原爆が投下された時に国が定めた「被爆地域」の外にいたとして、被爆者と認められていない「被爆体験者」が27日、長崎市の鈴木史朗市長と面会し、要望書を提出しました。
要望したのは、被爆体験者訴訟の原告や支援者などです。
この問題をめぐっては、国が定めた「被爆地域」の外で原爆の被害を受けた「被爆体験者」が、県や長崎市を相手に「被爆者」と認めるよう求め、裁判を続けています。

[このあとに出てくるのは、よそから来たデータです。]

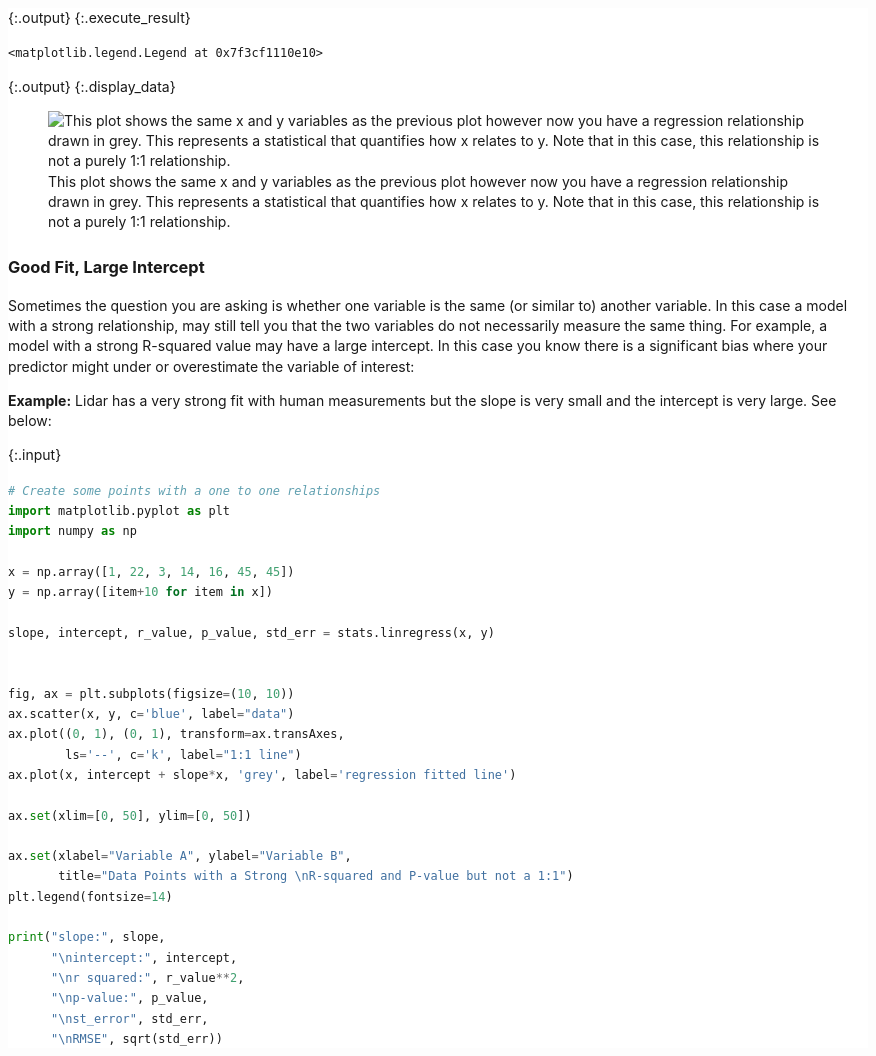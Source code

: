 {:.output}
{:.execute_result}



    <matplotlib.legend.Legend at 0x7f3cf1110e10>





{:.output}
{:.display_data}

<figure>

<img src = "{{ site.url }}/images/courses/earth-analytics-python/04-raster-vector-extract-data/in-class/2016-12-06-uncertainty04-regression-and-questioning-your-data/2016-12-06-uncertainty04-regression-and-questioning-your-data_10_1.png" alt = "This plot shows the same x and y variables as the previous plot however now you have a regression relationship drawn in grey. This represents a statistical that quantifies how x relates to y. Note that in this case, this relationship is not a purely 1:1 relationship.">
<figcaption>This plot shows the same x and y variables as the previous plot however now you have a regression relationship drawn in grey. This represents a statistical that quantifies how x relates to y. Note that in this case, this relationship is not a purely 1:1 relationship.</figcaption>

</figure>




### Good Fit, Large Intercept

Sometimes the question you are asking is whether one variable is the same (or similar to) another variable. In this case a model with a strong relationship, may still tell you that the two variables do not necessarily measure the same thing. For example, a model with a strong R-squared value may have a large intercept. In this case you know there is a significant bias where your predictor might under or overestimate the variable of interest:

**Example:**
Lidar has a very strong fit with human measurements but the slope is very small and the intercept is very large. See below:


{:.input}
```python
# Create some points with a one to one relationships
import matplotlib.pyplot as plt
import numpy as np

x = np.array([1, 22, 3, 14, 16, 45, 45])
y = np.array([item+10 for item in x])

slope, intercept, r_value, p_value, std_err = stats.linregress(x, y)


fig, ax = plt.subplots(figsize=(10, 10))
ax.scatter(x, y, c='blue', label="data")
ax.plot((0, 1), (0, 1), transform=ax.transAxes,
        ls='--', c='k', label="1:1 line")
ax.plot(x, intercept + slope*x, 'grey', label='regression fitted line')

ax.set(xlim=[0, 50], ylim=[0, 50])

ax.set(xlabel="Variable A", ylabel="Variable B",
       title="Data Points with a Strong \nR-squared and P-value but not a 1:1")
plt.legend(fontsize=14)

print("slope:", slope,
      "\nintercept:", intercept,
      "\nr squared:", r_value**2,
      "\np-value:", p_value,
      "\nst_error", std_err,
      "\nRMSE", sqrt(std_err))
```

このうち被爆体験者の岩永千代子さんは、原爆投下後に降った灰などによる健康への影響などを訴え、被爆者と認めるよう国に働きかけることなどを求めました。
被爆体験者訴訟 岩永 千代子 原告団長
「被爆体験者は被爆者だということを認めていただきたい。
全世界に訴えていただきたい」
また、長崎大学大学院の客員研究員の七條和子さんは、4月発表した研究論文などをもとに、放射線微粒子による内部被ばくについて説明しました。
長崎大学大学院客員研究員 七條 和子 さん
「一つの放射線微粒子があって、遺伝子異常ができた細胞は死んだり、また、がん細胞になったりして、死へと導く可能性があります」
鈴木市長は、要望を受け止めた上で、今後も県と足並みをそろえ、国への働きかけを続けていきたいと述べました。